■ Available data ■
+---+
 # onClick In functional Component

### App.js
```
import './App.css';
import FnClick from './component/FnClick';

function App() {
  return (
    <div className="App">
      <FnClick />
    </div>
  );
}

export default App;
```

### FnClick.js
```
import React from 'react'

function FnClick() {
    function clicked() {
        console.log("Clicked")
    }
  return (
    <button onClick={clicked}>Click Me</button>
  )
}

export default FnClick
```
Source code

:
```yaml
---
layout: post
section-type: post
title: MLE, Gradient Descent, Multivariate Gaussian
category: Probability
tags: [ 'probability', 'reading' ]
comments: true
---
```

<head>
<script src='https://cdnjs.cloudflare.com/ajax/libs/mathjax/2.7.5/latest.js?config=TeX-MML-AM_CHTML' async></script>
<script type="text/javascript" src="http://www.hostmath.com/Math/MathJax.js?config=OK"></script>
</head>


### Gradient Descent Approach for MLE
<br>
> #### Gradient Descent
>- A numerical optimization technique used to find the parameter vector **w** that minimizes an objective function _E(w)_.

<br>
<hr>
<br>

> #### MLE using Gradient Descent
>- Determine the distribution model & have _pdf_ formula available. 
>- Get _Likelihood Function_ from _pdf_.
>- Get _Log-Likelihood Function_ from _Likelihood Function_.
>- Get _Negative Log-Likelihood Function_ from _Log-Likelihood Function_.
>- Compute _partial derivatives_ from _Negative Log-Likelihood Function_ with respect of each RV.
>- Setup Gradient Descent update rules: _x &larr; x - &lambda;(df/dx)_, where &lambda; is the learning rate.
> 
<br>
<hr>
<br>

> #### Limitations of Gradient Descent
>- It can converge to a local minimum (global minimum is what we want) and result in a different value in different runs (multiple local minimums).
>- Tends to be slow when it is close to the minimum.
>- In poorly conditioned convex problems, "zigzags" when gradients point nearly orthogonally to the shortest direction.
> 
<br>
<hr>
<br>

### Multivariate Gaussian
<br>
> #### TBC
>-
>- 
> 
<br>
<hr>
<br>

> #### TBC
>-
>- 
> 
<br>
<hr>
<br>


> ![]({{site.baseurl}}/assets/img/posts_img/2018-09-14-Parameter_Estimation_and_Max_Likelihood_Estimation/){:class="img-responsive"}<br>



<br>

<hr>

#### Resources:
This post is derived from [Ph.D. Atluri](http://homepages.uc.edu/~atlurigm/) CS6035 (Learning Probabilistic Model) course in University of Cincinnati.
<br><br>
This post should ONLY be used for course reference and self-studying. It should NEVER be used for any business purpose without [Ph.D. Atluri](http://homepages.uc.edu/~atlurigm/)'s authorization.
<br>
+---+
■ Work item ■
Set down the listing above in its entirety, exactly as written.

■ Exercise response ■
 # onClick In functional Component

### App.js
```
import './App.css';
import FnClick from './component/FnClick';

function App() {
  return (
    <div className="App">
      <FnClick />
    </div>
  );
}

export default App;
```

### FnClick.js
```
import React from 'react'

function FnClick() {
    function clicked() {
        console.log("Clicked")
    }
  return (
    <button onClick={clicked}>Click Me</button>
  )
}

export default FnClick
```
Source code

:
```yaml
---
layout: post
section-type: post
title: MLE, Gradient Descent, Multivariate Gaussian
category: Probability
tags: [ 'probability', 'reading' ]
comments: true
---
```

<head>
<script src='https://cdnjs.cloudflare.com/ajax/libs/mathjax/2.7.5/latest.js?config=TeX-MML-AM_CHTML' async></script>
<script type="text/javascript" src="http://www.hostmath.com/Math/MathJax.js?config=OK"></script>
</head>


### Gradient Descent Approach for MLE
<br>
> #### Gradient Descent
>- A numerical optimization technique used to find the parameter vector **w** that minimizes an objective function _E(w)_.

<br>
<hr>
<br>

> #### MLE using Gradient Descent
>- Determine the distribution model & have _pdf_ formula available. 
>- Get _Likelihood Function_ from _pdf_.
>- Get _Log-Likelihood Function_ from _Likelihood Function_.
>- Get _Negative Log-Likelihood Function_ from _Log-Likelihood Function_.
>- Compute _partial derivatives_ from _Negative Log-Likelihood Function_ with respect of each RV.
>- Setup Gradient Descent update rules: _x &larr; x - &lambda;(df/dx)_, where &lambda; is the learning rate.
> 
<br>
<hr>
<br>

> #### Limitations of Gradient Descent
>- It can converge to a local minimum (global minimum is what we want) and result in a different value in different runs (multiple local minimums).
>- Tends to be slow when it is close to the minimum.
>- In poorly conditioned convex problems, "zigzags" when gradients point nearly orthogonally to the shortest direction.
> 
<br>
<hr>
<br>

### Multivariate Gaussian
<br>
> #### TBC
>-
>- 
> 
<br>
<hr>
<br>

> #### TBC
>-
>- 
> 
<br>
<hr>
<br>


> ![]({{site.baseurl}}/assets/img/posts_img/2018-09-14-Parameter_Estimation_and_Max_Likelihood_Estimation/){:class="img-responsive"}<br>



<br>

<hr>

#### Resources:
This post is derived from [Ph.D. Atluri](http://homepages.uc.edu/~atlurigm/) CS6035 (Learning Probabilistic Model) course in University of Cincinnati.
<br><br>
This post should ONLY be used for course reference and self-studying. It should NEVER be used for any business purpose without [Ph.D. Atluri](http://homepages.uc.edu/~atlurigm/)'s authorization.
<br>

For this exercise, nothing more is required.